>>>>>
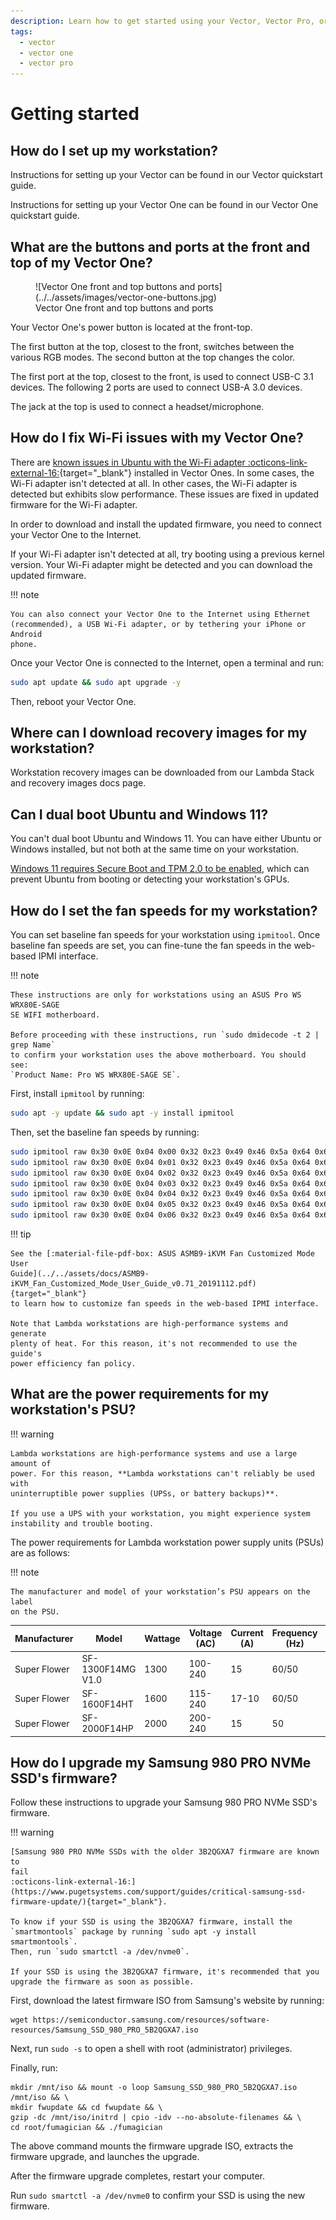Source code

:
 ```yaml
---
description: Learn how to get started using your Vector, Vector Pro, or Vector One workstation.
tags:
  - vector
  - vector one
  - vector pro
---
```


# Getting started

## How do I set up my workstation?

Instructions for setting up your Vector can be found in our Vector quickstart
guide.

Instructions for setting up your Vector One can be found in our Vector One
quickstart guide.

## What are the buttons and ports at the front and top of my Vector One?

<figure markdown="span">
  ![Vector One front and top buttons and ports](../../assets/images/vector-one-buttons.jpg)
  <figcaption>Vector One front and top buttons and ports</figcaption>
</figure>


Your Vector One's power button is located at the front-top.

The first button at the top, closest to the front, switches between the
various RGB modes. The second button at the top changes the color.

The first port at the top, closest to the front, is used to connect USB-C 3.1
devices. The following 2 ports are used to connect USB-A 3.0 devices.

The jack at the top is used to connect a headset/microphone.

## How do I fix Wi-Fi issues with my Vector One?

There are
[known issues in Ubuntu with the Wi-Fi adapter :octicons-link-external-16:](https://bugs.launchpad.net/ubuntu/+source/linux-firmware/+bug/2049220){target="_blank"}
installed in Vector Ones. In some cases, the Wi-Fi adapter isn't detected at
all. In other cases, the Wi-Fi adapter is detected but exhibits slow
performance. These issues are fixed in updated firmware for the Wi-Fi adapter.

In order to download and install the updated firmware, you need to connect
your Vector One to the Internet.

If your Wi-Fi adapter isn't detected at all, try booting using a previous
kernel version. Your Wi-Fi adapter might be detected and you can download the
updated firmware.

!!! note

    You can also connect your Vector One to the Internet using Ethernet
    (recommended), a USB Wi-Fi adapter, or by tethering your iPhone or Android
    phone.

Once your Vector One is connected to the Internet, open a terminal and run:

```bash
sudo apt update && sudo apt upgrade -y
```

Then, reboot your Vector One.

## Where can I download recovery images for my workstation?

Workstation recovery images can be downloaded from our Lambda Stack and
recovery images docs page.

## Can I dual boot Ubuntu and Windows 11?

You can't dual boot Ubuntu and Windows 11. You can have either Ubuntu or
Windows installed, but not both at the same time on your workstation.

[Windows 11 requires Secure Boot and TPM 2.0 to be enabled](https://support.microsoft.com/en-us/windows/enable-tpm-2-0-on-your-pc-1fd5a332-360d-4f46-a1e7-ae6b0c90645c),
which can prevent Ubuntu from booting or detecting your workstation's GPUs.

## How do I set the fan speeds for my workstation?

You can set baseline fan speeds for your workstation using `ipmitool`. Once
baseline fan speeds are set, you can fine-tune the fan speeds in the web-based
IPMI interface.

!!! note

    These instructions are only for workstations using an ASUS Pro WS WRX80E-SAGE
    SE WIFI motherboard.

    Before proceeding with these instructions, run `sudo dmidecode -t 2 | grep Name`
    to confirm your workstation uses the above motherboard. You should see:
    `Product Name: Pro WS WRX80E-SAGE SE`.

First, install `ipmitool` by running:

```bash
sudo apt -y update && sudo apt -y install ipmitool
```

Then, set the baseline fan speeds by running:

```bash
sudo ipmitool raw 0x30 0x0E 0x04 0x00 0x32 0x23 0x49 0x46 0x5a 0x64 0x61 0x64 0x61 0x64 && \
sudo ipmitool raw 0x30 0x0E 0x04 0x01 0x32 0x23 0x49 0x46 0x5a 0x64 0x61 0x64 0x61 0x64 && \
sudo ipmitool raw 0x30 0x0E 0x04 0x02 0x32 0x23 0x49 0x46 0x5a 0x64 0x61 0x64 0x61 0x64 && \
sudo ipmitool raw 0x30 0x0E 0x04 0x03 0x32 0x23 0x49 0x46 0x5a 0x64 0x61 0x64 0x61 0x64 && \
sudo ipmitool raw 0x30 0x0E 0x04 0x04 0x32 0x23 0x49 0x46 0x5a 0x64 0x61 0x64 0x61 0x64 && \
sudo ipmitool raw 0x30 0x0E 0x04 0x05 0x32 0x23 0x49 0x46 0x5a 0x64 0x61 0x64 0x61 0x64 && \
sudo ipmitool raw 0x30 0x0E 0x04 0x06 0x32 0x23 0x49 0x46 0x5a 0x64 0x61 0x64 0x61 0x64
```

!!! tip

    See the [:material-file-pdf-box: ASUS ASMB9-iKVM Fan Customized Mode User
    Guide](../../assets/docs/ASMB9-iKVM_Fan_Customized_Mode_User_Guide_v0.71_20191112.pdf){target="_blank"}
    to learn how to customize fan speeds in the web-based IPMI interface.

    Note that Lambda workstations are high-performance systems and generate
    plenty of heat. For this reason, it's not recommended to use the guide's
    power efficiency fan policy.

## What are the power requirements for my workstation's PSU?

!!! warning

    Lambda workstations are high-performance systems and use a large amount of
    power. For this reason, **Lambda workstations can't reliably be used with
    uninterruptible power supplies (UPSs, or battery backups)**.

    If you use a UPS with your workstation, you might experience system
    instability and trouble booting.

The power requirements for Lambda workstation power supply units (PSUs) are as
follows:

!!! note

    The manufacturer and model of your workstation’s PSU appears on the label
    on the PSU.

| Manufacturer | Model             | Wattage | Voltage (AC) | Current (A) | Frequency (Hz) | Inlet/Outlet |
|--------------|-------------------|---------|--------------|-------------|----------------|--------------|
| Super Flower | SF-1300F14MG V1.0 | 1300    | 100-240      | 15          | 60/50          | C14/C13      |
| Super Flower | SF-1600F14HT      | 1600    | 115-240      | 17-10       | 60/50          | C20/C19      |
| Super Flower | SF-2000F14HP      | 2000    | 200-240      | 15          | 50             | C20/C19      |

## How do I upgrade my Samsung 980 PRO NVMe SSD's firmware?

Follow these instructions to upgrade your Samsung 980 PRO NVMe SSD's firmware.

!!! warning

    [Samsung 980 PRO NVMe SSDs with the older 3B2QGXA7 firmware are known to
    fail
    :octicons-link-external-16:](https://www.pugetsystems.com/support/guides/critical-samsung-ssd-firmware-update/){target="_blank"}.

    To know if your SSD is using the 3B2QGXA7 firmware, install the
    `smartmontools` package by running `sudo apt -y install smartmontools`.
    Then, run `sudo smartctl -a /dev/nvme0`.

    If your SSD is using the 3B2QGXA7 firmware, it's recommended that you
    upgrade the firmware as soon as possible.

First, download the latest firmware ISO from Samsung's website by running:

``` { .sh .copy }
wget https://semiconductor.samsung.com/resources/software-resources/Samsung_SSD_980_PRO_5B2QGXA7.iso
```

Next, run `sudo -s` to open a shell with root (administrator) privileges.

Finally, run:

``` { .sh .copy }
mkdir /mnt/iso && mount -o loop Samsung_SSD_980_PRO_5B2QGXA7.iso /mnt/iso && \
mkdir fwupdate && cd fwupdate && \
gzip -dc /mnt/iso/initrd | cpio -idv --no-absolute-filenames && \
cd root/fumagician && ./fumagician
```

The above command mounts the firmware upgrade ISO, extracts the firmware
upgrade, and launches the upgrade.

After the firmware upgrade completes, restart your computer.

Run `sudo smartctl -a /dev/nvme0` to confirm your SSD is using the new
firmware.
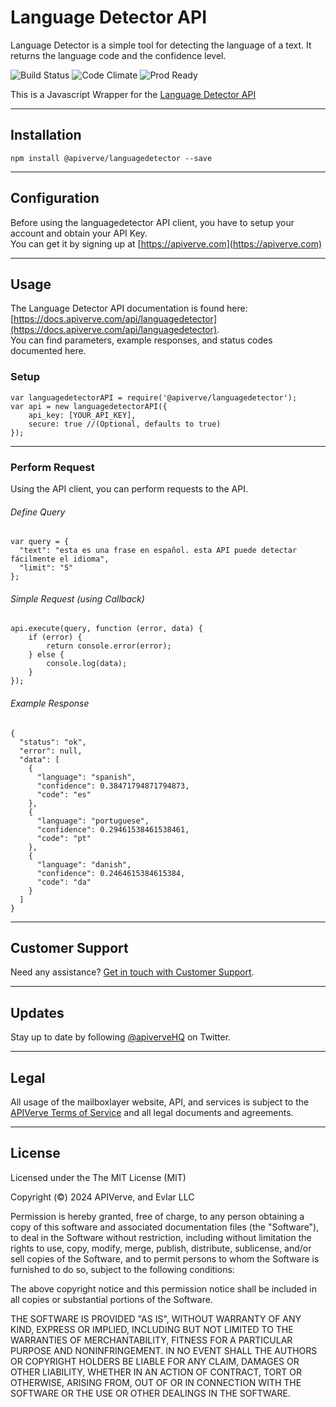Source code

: Language Detector API
============

Language Detector is a simple tool for detecting the language of a text. It returns the language code and the confidence level.

![Build Status](https://img.shields.io/badge/build-passing-green)
![Code Climate](https://img.shields.io/badge/maintainability-B-purple)
![Prod Ready](https://img.shields.io/badge/production-ready-blue)

This is a Javascript Wrapper for the [Language Detector API](https://apiverve.com/marketplace/api/languagedetector)

---

## Installation
	npm install @apiverve/languagedetector --save

---

## Configuration

Before using the languagedetector API client, you have to setup your account and obtain your API Key.  
You can get it by signing up at [https://apiverve.com](https://apiverve.com)

---

## Usage

The Language Detector API documentation is found here: [https://docs.apiverve.com/api/languagedetector](https://docs.apiverve.com/api/languagedetector).  
You can find parameters, example responses, and status codes documented here.

### Setup

```
var languagedetectorAPI = require('@apiverve/languagedetector');
var api = new languagedetectorAPI({
    api_key: [YOUR_API_KEY],
    secure: true //(Optional, defaults to true)
});
```

---


### Perform Request
Using the API client, you can perform requests to the API.

###### Define Query

```
var query = {
  "text": "esta es una frase en español. esta API puede detectar fácilmente el idioma",
  "limit": "5"
};
```

###### Simple Request (using Callback)

```
api.execute(query, function (error, data) {
    if (error) {
        return console.error(error);
    } else {
        console.log(data);
    }
});
```

###### Example Response

```
{
  "status": "ok",
  "error": null,
  "data": [
    {
      "language": "spanish",
      "confidence": 0.38471794871794873,
      "code": "es"
    },
    {
      "language": "portuguese",
      "confidence": 0.29461538461538461,
      "code": "pt"
    },
    {
      "language": "danish",
      "confidence": 0.2464615384615384,
      "code": "da"
    }
  ]
}
```

---

## Customer Support

Need any assistance? [Get in touch with Customer Support](https://apiverve.com/contact).

---

## Updates
Stay up to date by following [@apiverveHQ](https://twitter.com/apiverveHQ) on Twitter.

---

## Legal

All usage of the mailboxlayer website, API, and services is subject to the [APIVerve Terms of Service](https://apiverve.com/terms) and all legal documents and agreements.

---

## License
Licensed under the The MIT License (MIT)

Copyright (&copy;) 2024 APIVerve, and Evlar LLC

Permission is hereby granted, free of charge, to any person obtaining a copy of this software and associated documentation files (the "Software"), to deal in the Software without restriction, including without limitation the rights to use, copy, modify, merge, publish, distribute, sublicense, and/or sell copies of the Software, and to permit persons to whom the Software is furnished to do so, subject to the following conditions:

The above copyright notice and this permission notice shall be included in all copies or substantial portions of the Software.

THE SOFTWARE IS PROVIDED "AS IS", WITHOUT WARRANTY OF ANY KIND, EXPRESS OR IMPLIED, INCLUDING BUT NOT LIMITED TO THE WARRANTIES OF MERCHANTABILITY, FITNESS FOR A PARTICULAR PURPOSE AND NONINFRINGEMENT. IN NO EVENT SHALL THE AUTHORS OR COPYRIGHT HOLDERS BE LIABLE FOR ANY CLAIM, DAMAGES OR OTHER LIABILITY, WHETHER IN AN ACTION OF CONTRACT, TORT OR OTHERWISE, ARISING FROM, OUT OF OR IN CONNECTION WITH THE SOFTWARE OR THE USE OR OTHER DEALINGS IN THE SOFTWARE.
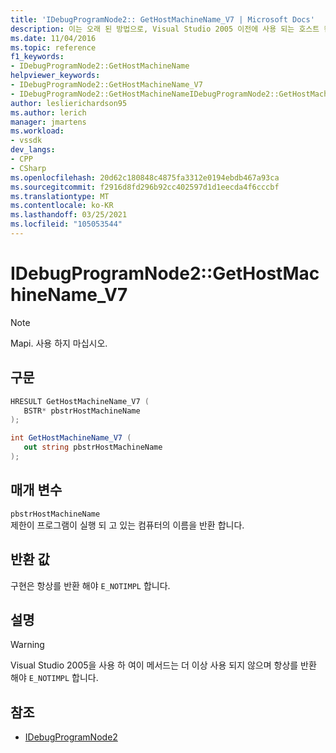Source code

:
 ```yaml
---
title: 'IDebugProgramNode2:: GetHostMachineName_V7 | Microsoft Docs'
description: 이는 오래 된 방법으로, Visual Studio 2005 이전에 사용 되는 호스트 컴퓨터 이름을 가져오는 데 사용 되지 않습니다.
ms.date: 11/04/2016
ms.topic: reference
f1_keywords:
- IDebugProgramNode2::GetHostMachineName
helpviewer_keywords:
- IDebugProgramNode2::GetHostMachineName_V7
- IDebugProgramNode2::GetHostMachineNameIDebugProgramNode2::GetHostMachineName
author: leslierichardson95
ms.author: lerich
manager: jmartens
ms.workload:
- vssdk
dev_langs:
- CPP
- CSharp
ms.openlocfilehash: 20d62c180848c4875fa3312e0194ebdb467a93ca
ms.sourcegitcommit: f2916d8fd296b92cc402597d1d1eecda4f6cccbf
ms.translationtype: MT
ms.contentlocale: ko-KR
ms.lasthandoff: 03/25/2021
ms.locfileid: "105053544"
---
```

# <a name="idebugprogramnode2gethostmachinename_v7"></a>IDebugProgramNode2::GetHostMachineName_V7

> [!Note]
> Mapi. 사용 하지 마십시오.

## <a name="syntax"></a>구문

```cpp
HRESULT GetHostMachineName_V7 (
   BSTR* pbstrHostMachineName
);
```

```csharp
int GetHostMachineName_V7 (
   out string pbstrHostMachineName
);
```

## <a name="parameters"></a>매개 변수

`pbstrHostMachineName`\
제한이 프로그램이 실행 되 고 있는 컴퓨터의 이름을 반환 합니다.

## <a name="return-value"></a>반환 값

구현은 항상를 반환 해야 `E_NOTIMPL` 합니다.

## <a name="remarks"></a>설명

> [!WARNING]
> Visual Studio 2005을 사용 하 여이 메서드는 더 이상 사용 되지 않으며 항상를 반환 해야 `E_NOTIMPL` 합니다.

## <a name="see-also"></a>참조

- [IDebugProgramNode2](../../../extensibility/debugger/reference/idebugprogramnode2.md)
<<<<<
Each line from the start of the listing above through the line with "## How do I set up my workstation?" is what to output, exactly as written and without pictures.

### Exercise response
Source code

:
 ```yaml
---
description: Learn how to get started using your Vector, Vector Pro, or Vector One workstation.
tags:
  - vector
  - vector one
  - vector pro
---
```


# Getting started

## How do I set up my workstation?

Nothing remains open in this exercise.